‘Harry & Meghan’ — why did Meghan Markle miscarry? | Opinion


what did i do wrong? This is often the first thought of women who have had a miscarriage.

Recently, the Duke and Duchess of Sussex were driven by that pernicious impulse. It tells women that they are somehow responsible for the viability of their pregnancy.

In the Netflix series Harry and Meghan, Prince Harry talked about his wife Meghan Markle’s stress and insomnia, blaming her marital quarrel with the British tabloid Daily Mail.

“I think the email caused my wife to have a miscarriage. I watched it all,” Harry said in the documentary.

“Are you fully aware that the miscarriage was caused by it? Of course not,” he added. “[But]given the stress that caused the lack of sleep, and the timing of the pregnancy and how many weeks she was, I can say that the miscarriage was caused by what they were trying to do.” .”

That’s one way of looking at it.
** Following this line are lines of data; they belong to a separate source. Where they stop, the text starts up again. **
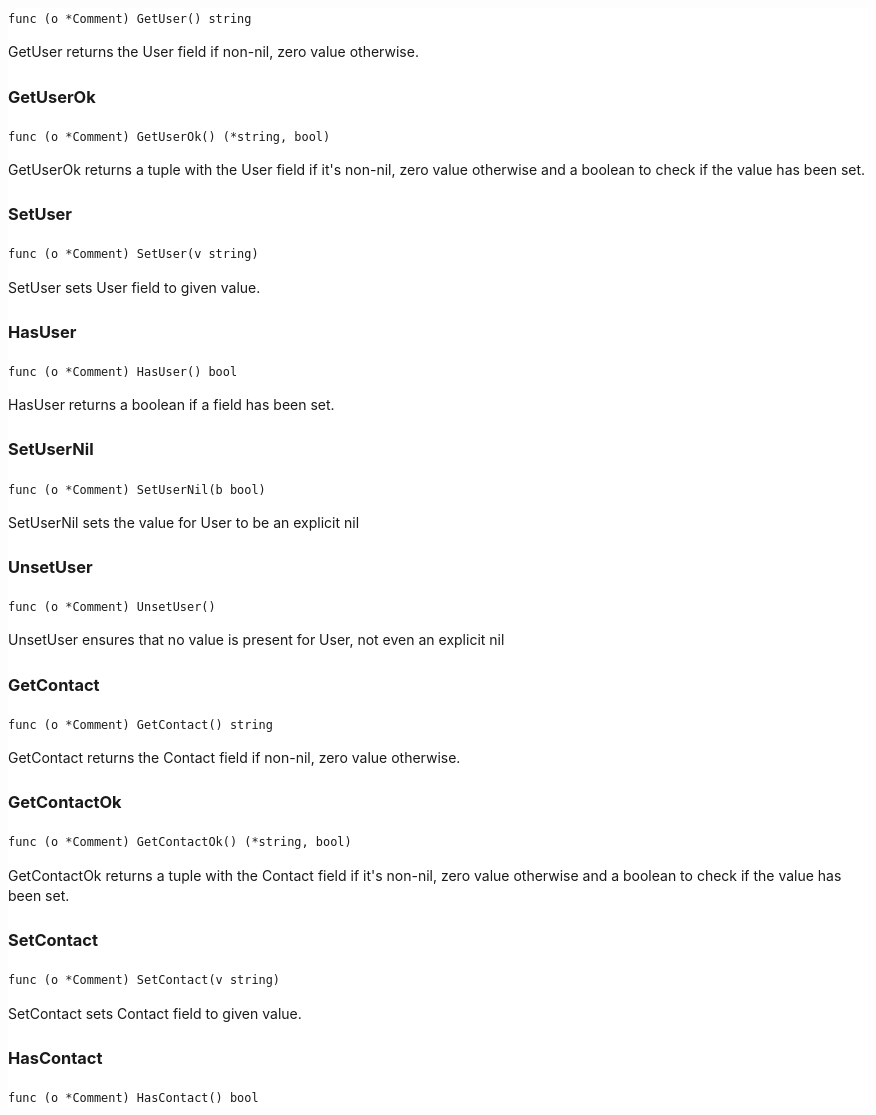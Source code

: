 `func (o *Comment) GetUser() string`

GetUser returns the User field if non-nil, zero value otherwise.

### GetUserOk

`func (o *Comment) GetUserOk() (*string, bool)`

GetUserOk returns a tuple with the User field if it's non-nil, zero value otherwise
and a boolean to check if the value has been set.

### SetUser

`func (o *Comment) SetUser(v string)`

SetUser sets User field to given value.

### HasUser

`func (o *Comment) HasUser() bool`

HasUser returns a boolean if a field has been set.

### SetUserNil

`func (o *Comment) SetUserNil(b bool)`

 SetUserNil sets the value for User to be an explicit nil

### UnsetUser
`func (o *Comment) UnsetUser()`

UnsetUser ensures that no value is present for User, not even an explicit nil
### GetContact

`func (o *Comment) GetContact() string`

GetContact returns the Contact field if non-nil, zero value otherwise.

### GetContactOk

`func (o *Comment) GetContactOk() (*string, bool)`

GetContactOk returns a tuple with the Contact field if it's non-nil, zero value otherwise
and a boolean to check if the value has been set.

### SetContact

`func (o *Comment) SetContact(v string)`

SetContact sets Contact field to given value.

### HasContact

`func (o *Comment) HasContact() bool`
But it may not be accurate.

Emily Oster, in her best-selling data-driven pregnancy book, Expecting Better, reveals that 90% of miscarriages are caused by chromosomal problems present at conception.

Older women are also more likely to miscarry, explains Oster. How likely are you? The miscarriage rate for women under the age of 20 is only 4.4%. For women over 35 (Markle’s age during this pregnancy), the percentage is almost 19%.
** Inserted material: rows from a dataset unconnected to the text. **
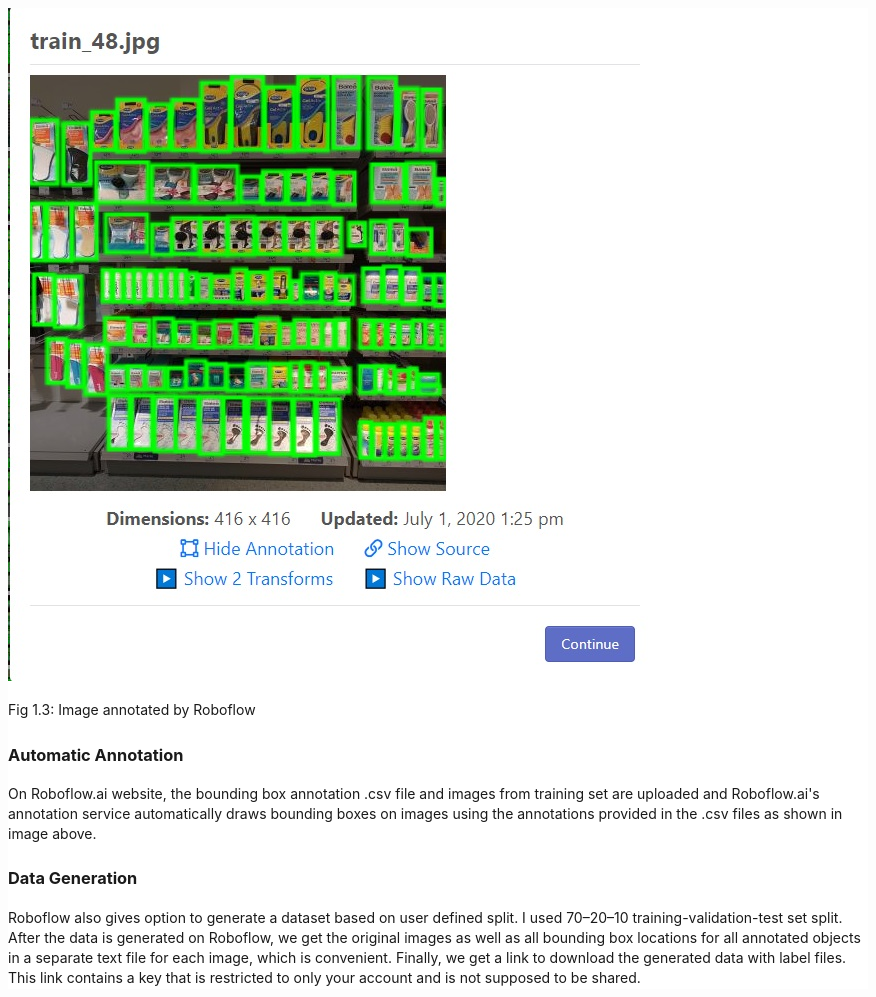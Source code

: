 ![Annotated image](https://github.com/Spider5484/Store-Products-Detection-using-YOLOv5-master/blob/main/roboflow_data_image_annotated.jpg)

Fig 1.3: Image annotated by Roboflow

### Automatic Annotation
On Roboflow.ai website, the bounding box annotation .csv file and images from training set are uploaded and Roboflow.ai's annotation service automatically draws bounding boxes on images using the annotations provided in the .csv files as shown in image above. 

### Data Generation
Roboflow also gives option to generate a dataset based on user defined split. I used 70–20–10 training-validation-test set split. After the data is generated on Roboflow, we get the original images as well as all bounding box locations for all annotated objects in a separate text file for each image, which is convenient.
Finally, we get a link to download the generated data with label files. This link contains a key that is restricted to only your account and is not supposed to be shared.
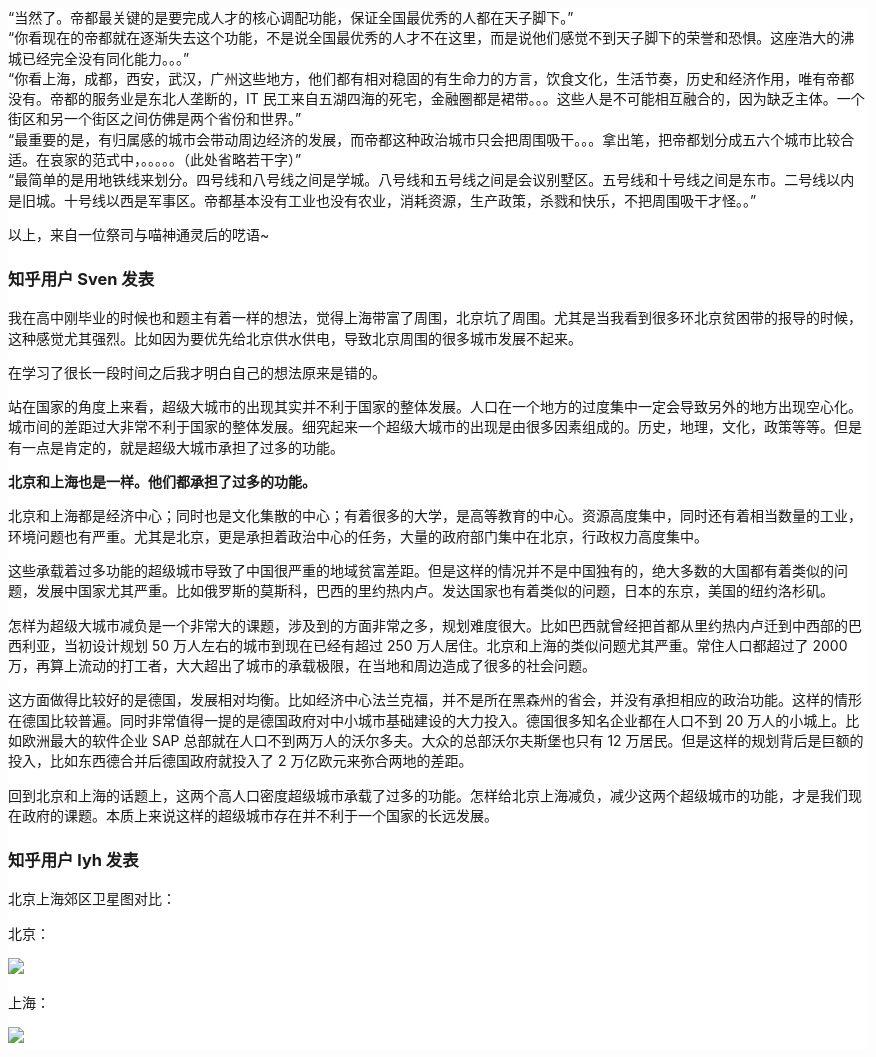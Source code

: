 “当然了。帝都最关键的是要完成人才的核心调配功能，保证全国最优秀的人都在天子脚下。”  
“你看现在的帝都就在逐渐失去这个功能，不是说全国最优秀的人才不在这里，而是说他们感觉不到天子脚下的荣誉和恐惧。这座浩大的沸城已经完全没有同化能力。。。”  
“你看上海，成都，西安，武汉，广州这些地方，他们都有相对稳固的有生命力的方言，饮食文化，生活节奏，历史和经济作用，唯有帝都没有。帝都的服务业是东北人垄断的，IT 民工来自五湖四海的死宅，金融圈都是裙带。。。这些人是不可能相互融合的，因为缺乏主体。一个街区和另一个街区之间仿佛是两个省份和世界。”  
“最重要的是，有归属感的城市会带动周边经济的发展，而帝都这种政治城市只会把周围吸干。。。拿出笔，把帝都划分成五六个城市比较合适。在哀家的范式中，。。。。。（此处省略若干字）”  
“最简单的是用地铁线来划分。四号线和八号线之间是学城。八号线和五号线之间是会议别墅区。五号线和十号线之间是东市。二号线以内是旧城。十号线以西是军事区。帝都基本没有工业也没有农业，消耗资源，生产政策，杀戮和快乐，不把周围吸干才怪。。”

  
以上，来自一位祭司与喵神通灵后的呓语~
    
    
    
    
### 知乎用户 Sven 发表
    
我在高中刚毕业的时候也和题主有着一样的想法，觉得上海带富了周围，北京坑了周围。尤其是当我看到很多环北京贫困带的报导的时候，这种感觉尤其强烈。比如因为要优先给北京供水供电，导致北京周围的很多城市发展不起来。

在学习了很长一段时间之后我才明白自己的想法原来是错的。

站在国家的角度上来看，超级大城市的出现其实并不利于国家的整体发展。人口在一个地方的过度集中一定会导致另外的地方出现空心化。城市间的差距过大非常不利于国家的整体发展。细究起来一个超级大城市的出现是由很多因素组成的。历史，地理，文化，政策等等。但是有一点是肯定的，就是超级大城市承担了过多的功能。

**北京和上海也是一样。他们都承担了过多的功能。**

  

北京和上海都是经济中心；同时也是文化集散的中心；有着很多的大学，是高等教育的中心。资源高度集中，同时还有着相当数量的工业，环境问题也有严重。尤其是北京，更是承担着政治中心的任务，大量的政府部门集中在北京，行政权力高度集中。

这些承载着过多功能的超级城市导致了中国很严重的地域贫富差距。但是这样的情况并不是中国独有的，绝大多数的大国都有着类似的问题，发展中国家尤其严重。比如俄罗斯的莫斯科，巴西的里约热内卢。发达国家也有着类似的问题，日本的东京，美国的纽约洛杉矶。

怎样为超级大城市减负是一个非常大的课题，涉及到的方面非常之多，规划难度很大。比如巴西就曾经把首都从里约热内卢迁到中西部的巴西利亚，当初设计规划 50 万人左右的城市到现在已经有超过 250 万人居住。北京和上海的类似问题尤其严重。常住人口都超过了 2000 万，再算上流动的打工者，大大超出了城市的承载极限，在当地和周边造成了很多的社会问题。

这方面做得比较好的是德国，发展相对均衡。比如经济中心法兰克福，并不是所在黑森州的省会，并没有承担相应的政治功能。这样的情形在德国比较普遍。同时非常值得一提的是德国政府对中小城市基础建设的大力投入。德国很多知名企业都在人口不到 20 万人的小城上。比如欧洲最大的软件企业 SAP 总部就在人口不到两万人的沃尔多夫。大众的总部沃尔夫斯堡也只有 12 万居民。但是这样的规划背后是巨额的投入，比如东西德合并后德国政府就投入了 2 万亿欧元来弥合两地的差距。

回到北京和上海的话题上，这两个高人口密度超级城市承载了过多的功能。怎样给北京上海减负，减少这两个超级城市的功能，才是我们现在政府的课题。本质上来说这样的超级城市存在并不利于一个国家的长远发展。
    
    
    
    
### 知乎用户 lyh 发表
    
北京上海郊区卫星图对比：

北京：



![](https://images.weserv.nl/?url=https%3A//pic4.zhimg.com/v2-39585d3ee83bca5f345edf78d92e6a75_r.jpg%3Fsource%3D1940ef5c)

  
上海：  



![](https://images.weserv.nl/?url=https%3A//pic3.zhimg.com/v2-02af60b367a27e49c1206a42788251ae_r.jpg%3Fsource%3D1940ef5c)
Oster says: The answer is probably not. ”

Some studies have shown that stress can be a factor in miscarriage, but it’s important to properly classify the level of stress. We’re not talking about the stress celebrities go through at the hands of the tabloids, or even the family drama surrounding Markle’s fight with the Mail. speaking.

A study on Israeli miscarriage rates in the border town of Sderot, a frequent target of missile attacks, found that “spontaneous abortions were more likely to occur when exposed to rocket attacks compared to women who did not experience this stress during or before pregnancy. %) for Sderot compared to 4.7% for Kiryat Gat. Even in a real conflict zone scenario, this is not a significant increase in risk.

No doubt, the past few years have been a trying and emotional time for Harry and his wife, but that fact probably has nothing to do with Markle’s ability to carry a healthy pregnancy to term.

The message that external factors such as stress and sleep deprivation contribute to miscarriage is not only ostensibly wrong, but it is also amid a social shift to downplay miscarriage and try to comfort women who have experienced miscarriage. And it’s also a toxic one. We need to tell women the truth. Women have done nothing wrong and miscarriage is a common, irresponsible tragedy. Instead, the Duke and Duchess set us back with the inaccurate notion that women are responsible and responsible for the viability of their unborn child.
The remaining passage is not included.